The Eve of St. Agnes - John Keats

Resumo

"The Eve of St. Agnes" é um poema narrativo de John Keats que se passa em uma gélida noite de inverno, na véspera de Santa Inês (20 de janeiro). A história gira em torno de Madeline, uma jovem ingênua e profundamente romântica, que segue a lenda de que, se uma virgem observar certos rituais na véspera da santa, ela verá seu futuro esposo em um sonho. Enquanto isso, Porphyro, um jovem de uma família inimiga, arrisca a vida ao se infiltrar furtivamente no castelo da família de Madeline, impulsionado por seu amor por ela e pelo desejo de um último vislumbre. Ele é descoberto por Angela, uma velha e frágil serva, que, após ser persuadida por Porphyro de seu amor puro e sincero, concorda em ajudá-lo a se esconder no quarto de Madeline. Dali, Porphyro testemunha Madeline realizando seu ritual e adormecendo profundamente. Ele então emerge para montar uma festa suntuosa e, ao som de sua música e com o aroma da comida, Madeline acorda. Porphyro se revela, convence-a de que ele é o homem de seu sonho e que seu amor é real. Em meio a uma tempestade furiosa, eles decidem fugir juntos do castelo. O poema termina com o destino sombrio do Velho Beadsman e da velha Angela, que perecem devido ao frio e aos perigos da noite, contrastando com a fuga aparentemente feliz dos amantes.

Seções do livro

Seção 1: A Véspera Gelada e o Velho Beadsman (Stanzas 1-4)

O poema inicia com uma descrição vívida de uma noite de inverno intensamente fria na véspera de Santa Inês. O ambiente é dominado pelo gelo e pela geada que cobrem a paisagem, criando uma atmosfera sombria e desolada. O leitor é introduzido ao Velho Beadsman, um servo devoto que passa suas horas em oração, sentindo-se esmagado pelo frio rigoroso e pela miséria de sua existência. Sua melancolia e piedade contrastam nitidamente com os sons da festividade e da música que emanam do interior aquecido do castelo, onde os nobres celebram.

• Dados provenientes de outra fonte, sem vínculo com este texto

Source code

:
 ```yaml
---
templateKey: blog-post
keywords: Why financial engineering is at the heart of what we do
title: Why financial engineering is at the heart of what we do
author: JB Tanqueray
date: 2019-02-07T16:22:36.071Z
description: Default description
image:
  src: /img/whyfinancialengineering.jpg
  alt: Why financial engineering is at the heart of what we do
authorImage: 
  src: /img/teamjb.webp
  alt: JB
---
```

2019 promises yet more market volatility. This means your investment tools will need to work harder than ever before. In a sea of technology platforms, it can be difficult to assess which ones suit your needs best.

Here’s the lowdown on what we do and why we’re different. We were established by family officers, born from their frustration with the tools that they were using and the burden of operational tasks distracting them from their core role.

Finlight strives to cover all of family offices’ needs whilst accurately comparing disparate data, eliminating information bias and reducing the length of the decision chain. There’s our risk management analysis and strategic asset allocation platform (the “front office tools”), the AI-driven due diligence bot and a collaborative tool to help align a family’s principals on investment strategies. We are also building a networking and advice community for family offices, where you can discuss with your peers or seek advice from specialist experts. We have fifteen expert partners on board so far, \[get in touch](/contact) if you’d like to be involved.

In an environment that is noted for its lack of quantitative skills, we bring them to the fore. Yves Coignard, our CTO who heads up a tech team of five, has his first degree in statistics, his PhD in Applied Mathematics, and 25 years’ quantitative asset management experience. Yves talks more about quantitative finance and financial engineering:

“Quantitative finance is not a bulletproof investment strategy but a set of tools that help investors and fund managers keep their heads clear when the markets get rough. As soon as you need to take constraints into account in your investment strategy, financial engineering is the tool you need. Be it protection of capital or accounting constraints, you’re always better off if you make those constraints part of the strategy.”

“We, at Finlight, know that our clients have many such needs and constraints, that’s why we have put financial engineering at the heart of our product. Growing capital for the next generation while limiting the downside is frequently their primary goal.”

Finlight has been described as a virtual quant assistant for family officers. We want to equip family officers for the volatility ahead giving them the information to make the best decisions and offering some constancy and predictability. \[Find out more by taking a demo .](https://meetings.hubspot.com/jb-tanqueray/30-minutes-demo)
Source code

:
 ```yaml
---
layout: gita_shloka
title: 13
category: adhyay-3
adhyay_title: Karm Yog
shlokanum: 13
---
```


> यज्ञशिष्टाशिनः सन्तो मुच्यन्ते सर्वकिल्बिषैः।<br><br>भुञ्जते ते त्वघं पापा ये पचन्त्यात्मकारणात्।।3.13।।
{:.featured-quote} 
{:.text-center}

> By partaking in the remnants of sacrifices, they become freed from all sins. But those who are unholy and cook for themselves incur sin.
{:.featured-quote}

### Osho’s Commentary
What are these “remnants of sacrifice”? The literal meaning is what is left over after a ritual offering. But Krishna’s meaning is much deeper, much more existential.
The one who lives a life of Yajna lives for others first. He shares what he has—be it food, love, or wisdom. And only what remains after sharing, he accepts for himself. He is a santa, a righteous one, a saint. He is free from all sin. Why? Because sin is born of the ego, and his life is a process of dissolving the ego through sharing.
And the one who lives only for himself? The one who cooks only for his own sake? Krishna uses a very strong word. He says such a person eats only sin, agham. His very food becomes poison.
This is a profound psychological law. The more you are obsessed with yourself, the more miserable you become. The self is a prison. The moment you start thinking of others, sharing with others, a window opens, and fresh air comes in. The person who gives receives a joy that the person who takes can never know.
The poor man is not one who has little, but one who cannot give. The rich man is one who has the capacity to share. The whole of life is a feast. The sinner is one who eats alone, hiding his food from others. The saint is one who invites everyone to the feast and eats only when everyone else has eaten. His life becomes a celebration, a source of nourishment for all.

Personagem Características Personalidade
Beadsman Velho, religioso, ascético, servo Melancólico, resignado, piedoso, sofredor, introspectivo

Seção 2: Madeline e a Lenda (Stanzas 5-8)

A cena se desloca para dentro do castelo, onde uma festa extravagante e barulhenta está em pleno andamento. No entanto, Madeline, a jovem e bela filha do Barão, não está participando da folia. Seus pensamentos estão focados na antiga lenda da Véspera de Santa Inês. A tradição diz que, se uma virgem jejuar e deitar-se sem olhar para ninguém, ela sonhará com seu verdadeiro amor, que então se revelará a ela. Madeline está determinada a seguir esses rituais com a esperança de que seu futuro marido apareça em seu sonho. Enquanto isso, Porphyro, um jovem de uma família rival e perdidamente apaixonado por Madeline, arrisca a própria vida ao se infiltrar clandestinamente no castelo.

Personagem Características Personalidade
Madeline Jovem, virgem, bela, filha do Barão Romântica, devota (à lenda), ingênua, sonhadora, pura
Porphyro Jovem, corajoso, apaixonado, de família rival Audacioso, determinado, apaixonado, arriscador, idealista
Barão e sua família/convidados Ricos, festeiros, poderosos Festeira, despreocupada, hostil (com rivais), orgulhosa

Seção 3: O Encontro com Angela (Stanzas 9-11)

Porphyro, enquanto se esgueira pelos corredores do castelo, é avistado por Angela, uma velha e frágil serva da casa. Ela fica aterrorizada ao vê-lo ali, temendo pelas terríveis consequências que a presença de um membro da família rival poderia acarretar, especialmente a sua morte. Porphyro implora por sua ajuda, explicando que seu único desejo é ver Madeline antes de partir, e pede para ser escondido de forma a poder observá-la sem ser visto. Angela, inicialmente, recusa-se categoricamente, assustada com a audácia do plano e com o perigo iminente.

Personagem Características Personalidade
Angela Velha, frágil, serva, leal à família Assustada, supersticiosa, cautelosa, eventualmente compassiva e corajosa

Seção 4: A Persuasão de Porphyro (Stanzas 12-16)

Porphyro insiste veementemente, garantindo a Angela que não tem intenção de prejudicar Madeline, mas sim de venerá-la com um amor puro. Ele a convence de que preferiria morrer a viver sem sequer um vislumbre de sua amada. Angela, movida pela sua sinceridade, pela intensidade de seu amor e talvez pela memória de seus próprios amores perdidos, e também temendo o perigo de que Porphyro seja descoberto e morto no castelo, finalmente cede. Ela promete levá-lo ao quarto de Madeline e escondê-lo, mas não sem antes alertá-lo sobre a loucura e o perigo mortal de seu plano.

Seção 5: Porphyro no Quarto de Madeline (Stanzas 17-21)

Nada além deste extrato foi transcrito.